Last week Congress commemorated National Whistleblower Appreciation Day—the first time both the U.S. House of Representatives and U.S. Senate passed resolutions recognizing a day to honor whistleblowers. The lawmakers picked July 30 because it marked the 241st anniversary of the nation’s first whistleblower legislation, which became law before the Bill of Rights.
Lawmakers have also looked to take some more concrete, less symbolic steps related to corporate and government whistleblowers—with a major exception: Congress has taken no action to place anyone on the Merit Systems Protection Board, which is the “quasi-judicial agency in the executive branch” responsible for reviewing most federal employees’ whistleblower appeals.
The three-member appeals board has gone without a quorum for two years of President Donald Trump’s administration and has been entirely vacant since March 2019, when its last Senate-confirmed member’s term expired.

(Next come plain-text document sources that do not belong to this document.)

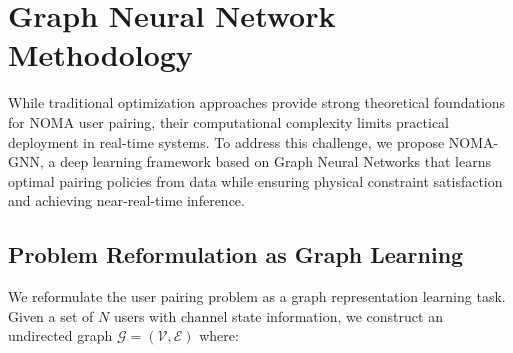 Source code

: \section{Graph Neural Network Methodology}

While traditional optimization approaches provide strong theoretical foundations for NOMA user pairing, their computational complexity limits practical deployment in real-time systems. To address this challenge, we propose NOMA-GNN, a deep learning framework based on Graph Neural Networks that learns optimal pairing policies from data while ensuring physical constraint satisfaction and achieving near-real-time inference.

\subsection{Problem Reformulation as Graph Learning}

We reformulate the user pairing problem as a graph representation learning task. Given a set of $N$ users with channel state information, we construct an undirected graph $\mathcal{G} = (\mathcal{V}, \mathcal{E})$ where:

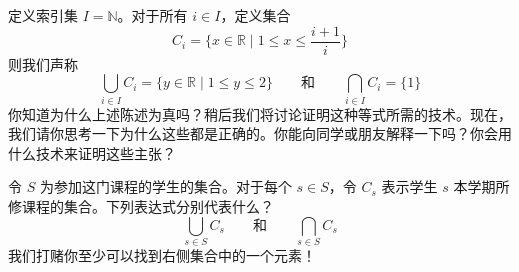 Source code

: \begin{example}
    定义索引集 $I = \mathbb{N}$。对于所有 $i \in I$，定义集合
    \[C_i = \Bigg\{x \in \mathbb{R} \mid 1 \le x \le \frac{i + 1}{i}\Bigg\}\]
    则我们声称
    \[\bigcup_{i \in I} C_i = \{y \in \mathbb{R} \mid 1 \le y \le 2\} \qquad\text{和}\qquad \bigcap_{i \in I} C_i = \{1\}\]
    你知道为什么上述陈述为真吗？稍后我们将讨论证明这种等式所需的技术。现在，我们请你思考一下为什么这些都是正确的。你能向同学或朋友解释一下吗？你会用什么技术来证明这些主张？ 
\end{example}

\begin{example}
    令 $S$ 为参加这门课程的学生的集合。对于每个 $s \in S$，令 $C_s$ 表示学生 $s$ 本学期所修课程的集合。下列表达式分别代表什么？
    \[\bigcup_{s \in S} C_s \qquad\text{和}\qquad \bigcap_{s \in S} C_s\]
    我们打赌你至少可以找到右侧集合中的一个元素！
\end{example}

Trump nominated three members to fill the board, and the Senate Homeland Security and Governmental Affairs Committee advanced all three nominees to the full Senate between February 2019 and June 2019. But no vote has been held. Never before in MSPB’s 40-year history has the board lacked a Senate-confirmed member, according to Government Executive.

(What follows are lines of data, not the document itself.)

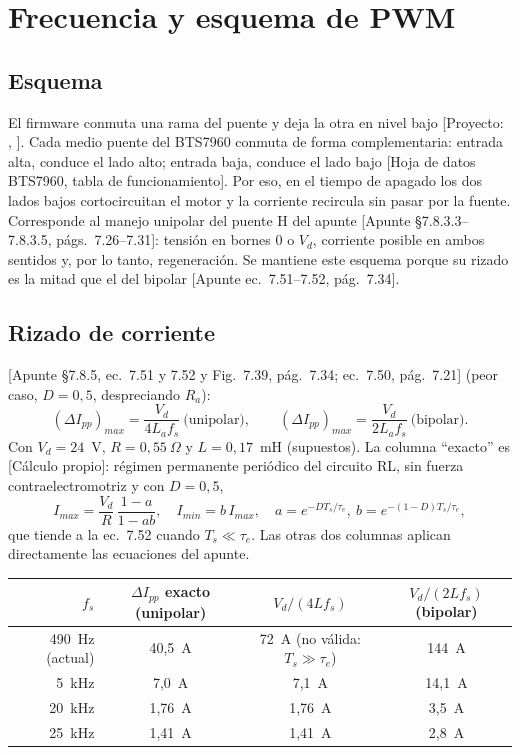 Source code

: \documentclass[11pt,a4paper]{article}
\newcommand{\code}[1]{\texttt{\detokenize{#1}}}
\newcommand{\fuente}[1]{{\footnotesize\textcolor{black!60}{[#1]}}}
\begin{document}
\section{Frecuencia y esquema de PWM}
\label{sec:pwm}

\subsection{Esquema}
El firmware conmuta una rama del puente y deja la otra en nivel bajo \fuente{Proyecto: \code{include/MotorDriver.h}, \code{setPWM}}. Cada medio puente del BTS7960 conmuta de forma complementaria: entrada alta, conduce el lado alto; entrada baja, conduce el lado bajo \fuente{Hoja de datos BTS7960, tabla de funcionamiento}. Por eso, en el tiempo de apagado los dos lados bajos cortocircuitan el motor y la corriente recircula sin pasar por la fuente. Corresponde al manejo unipolar del puente H del apunte \fuente{Apunte §7.8.3.3--7.8.3.5, págs.~7.26--7.31}: tensión en bornes $0$ o $V_d$, corriente posible en ambos sentidos y, por lo tanto, regeneración. Se mantiene este esquema porque su rizado es la mitad que el del bipolar \fuente{Apunte ec.~7.51--7.52, pág.~7.34}.

\subsection{Rizado de corriente}
\fuente{Apunte §7.8.5, ec.~7.51 y 7.52 y Fig.~7.39, pág.~7.34; ec.~7.50, pág.~7.21} (peor caso, $D=0{,}5$, despreciando $R_a$):
\begin{equation}
(\Delta I_{pp})_{max}=\frac{V_d}{4L_af_s}\ \text{(unipolar)},\qquad
(\Delta I_{pp})_{max}=\frac{V_d}{2L_af_s}\ \text{(bipolar)}.
\end{equation}
Con $V_d=24$~V, $R=0{,}55~\Omega$ y $L=0{,}17$~mH (supuestos). La columna ``exacto'' es \fuente{Cálculo propio}: régimen permanente periódico del circuito RL, sin fuerza contraelectromotriz y con $D=0{,}5$,
\[
I_{max}=\frac{V_d}{R}\,\frac{1-a}{1-ab},\quad I_{min}=b\,I_{max},\quad
a=e^{-DT_s/\tau_e},\ b=e^{-(1-D)T_s/\tau_e},
\]
que tiende a la ec.~7.52 cuando $T_s\ll\tau_e$. Las otras dos columnas aplican directamente las ecuaciones del apunte.

\begin{center}
\begin{tabular}{rccc}
\toprule
$f_s$ & $\Delta I_{pp}$ exacto (unipolar) & $V_d/(4Lf_s)$ & $V_d/(2Lf_s)$ (bipolar) \\
\midrule
490~Hz (actual) & 40,5~A & 72~A (no válida: $T_s\gg\tau_e$) & 144~A \\
5~kHz & 7,0~A & 7,1~A & 14,1~A \\
20~kHz & 1,76~A & 1,76~A & 3,5~A \\
25~kHz & 1,41~A & 1,41~A & 2,8~A \\
\bottomrule
\end{tabular}
\end{center}
\end{document}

Stephen Kohn, partner at Kohn, Kohn & Colapinto, a D.C. law firm specializing in whistleblower protection, said the MSPB vacancies have created a backlog of thousands of cases of federal whistleblowers.
“If it remains vacant, [federal whistleblowers] effectively have no rights,” Kohn said. “I just don’t know how they get out of this.” Kohn said the backlog “is devastating,” and the only way to tunnel out of the cases could be to allow federal employees to proceed de novo in federal court after waiting a certain period—perhaps 180 days—for action from MSPB.

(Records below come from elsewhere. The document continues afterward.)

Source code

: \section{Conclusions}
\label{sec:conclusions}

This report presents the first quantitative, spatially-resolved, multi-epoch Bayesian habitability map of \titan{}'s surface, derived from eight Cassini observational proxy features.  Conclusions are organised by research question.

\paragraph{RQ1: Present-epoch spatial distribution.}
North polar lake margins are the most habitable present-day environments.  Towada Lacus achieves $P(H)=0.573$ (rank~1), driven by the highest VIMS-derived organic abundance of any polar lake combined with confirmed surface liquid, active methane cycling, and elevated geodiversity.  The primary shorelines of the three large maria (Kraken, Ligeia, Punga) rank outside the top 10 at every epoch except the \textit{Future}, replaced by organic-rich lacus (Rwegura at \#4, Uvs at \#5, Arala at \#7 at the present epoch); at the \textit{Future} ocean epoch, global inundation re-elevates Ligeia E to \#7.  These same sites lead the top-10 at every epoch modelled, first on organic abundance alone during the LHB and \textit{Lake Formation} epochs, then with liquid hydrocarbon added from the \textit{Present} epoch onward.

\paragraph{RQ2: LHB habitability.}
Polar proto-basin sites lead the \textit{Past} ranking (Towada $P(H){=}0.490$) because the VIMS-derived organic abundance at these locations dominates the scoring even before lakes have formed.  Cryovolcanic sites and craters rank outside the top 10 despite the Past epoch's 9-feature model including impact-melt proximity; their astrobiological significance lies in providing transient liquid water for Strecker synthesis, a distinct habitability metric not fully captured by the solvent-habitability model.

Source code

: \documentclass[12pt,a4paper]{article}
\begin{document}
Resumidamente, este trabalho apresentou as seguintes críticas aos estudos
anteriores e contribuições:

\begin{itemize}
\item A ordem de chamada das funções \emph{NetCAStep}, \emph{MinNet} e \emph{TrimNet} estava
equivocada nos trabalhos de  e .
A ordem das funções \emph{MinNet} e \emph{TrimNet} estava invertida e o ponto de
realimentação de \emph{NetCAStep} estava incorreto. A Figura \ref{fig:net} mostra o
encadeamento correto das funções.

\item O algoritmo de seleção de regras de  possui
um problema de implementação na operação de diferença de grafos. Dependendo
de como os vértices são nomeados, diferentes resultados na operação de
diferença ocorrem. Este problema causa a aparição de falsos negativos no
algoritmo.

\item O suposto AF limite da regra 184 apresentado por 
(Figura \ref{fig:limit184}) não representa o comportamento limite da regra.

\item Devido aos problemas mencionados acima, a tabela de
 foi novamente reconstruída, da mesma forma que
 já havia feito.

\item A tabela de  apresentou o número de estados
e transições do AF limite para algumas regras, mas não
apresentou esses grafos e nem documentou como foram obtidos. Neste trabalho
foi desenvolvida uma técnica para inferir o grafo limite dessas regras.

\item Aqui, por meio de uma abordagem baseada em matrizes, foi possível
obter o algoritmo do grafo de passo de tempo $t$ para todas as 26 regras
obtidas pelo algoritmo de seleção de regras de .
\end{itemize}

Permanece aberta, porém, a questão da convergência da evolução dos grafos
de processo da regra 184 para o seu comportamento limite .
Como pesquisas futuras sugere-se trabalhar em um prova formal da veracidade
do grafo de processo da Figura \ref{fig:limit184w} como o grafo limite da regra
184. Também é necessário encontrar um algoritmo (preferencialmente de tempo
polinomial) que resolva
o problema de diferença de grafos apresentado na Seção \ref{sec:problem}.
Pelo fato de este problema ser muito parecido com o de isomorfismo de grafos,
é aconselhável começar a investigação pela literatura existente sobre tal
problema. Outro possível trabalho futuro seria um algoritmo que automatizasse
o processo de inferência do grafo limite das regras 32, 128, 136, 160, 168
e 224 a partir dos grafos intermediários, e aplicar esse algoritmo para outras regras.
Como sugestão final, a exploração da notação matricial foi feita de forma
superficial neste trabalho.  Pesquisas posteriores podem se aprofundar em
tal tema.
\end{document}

Kohn is also founder and chairman of the board of the National Whistleblower Center, which advocated for the creation of a National Whistleblower Day. Among the center’s current efforts are campaigns to safeguard protections for whistleblowers under the False Claims Act and the Dodd-Frank Act, which created the Securities and Exchange Commission’s whistleblower program in the wake of the financial crisis.
He said retaliation for whistleblowers in the federal government and in corporate America “remains extremely high.” In the federal government, Kohn identified the U.S. Department of Veterans Affairs as having the biggest problem protecting whistleblowers from retaliation. In corporate America, Kohn said the problems exist across industries and include companies such as Google and Apple.
There’s no shortage of lawyers wanting to work on whistleblower cases, Kohn said, citing his interactions with students as an adjunct professor at Northeastern University School of Law. For now, he said, there aren’t enough whistleblower lawyer jobs to meet the interest he sees. But some of that could soon change.
The Taxpayer First Act of 2019, which was signed into law by Trump in July, includes new language regarding anti-retaliation protection of whistleblowers involved in tax matters. Kohn pointed to the legislation as something that should spur labor and employment practices around D.C. to integrate whistleblower protection work into their practices.
There’s reason to think other changes to federal law relating to whistleblowers could arrive before 2020 as well. The Senate Whistleblower Protection Caucus, a bipartisan group of legislators formed in 2015, added three new members last month: Sens. Marsha Blackburn, R-Tennessee; Tammy Duckworth, D-Illinois; and Kyrsten Sinema, D-Arizona. The 14-member caucus is led by Sen. Chuck Grassley, R-Iowa, and Sen. Ron Wyden, D-Oregon.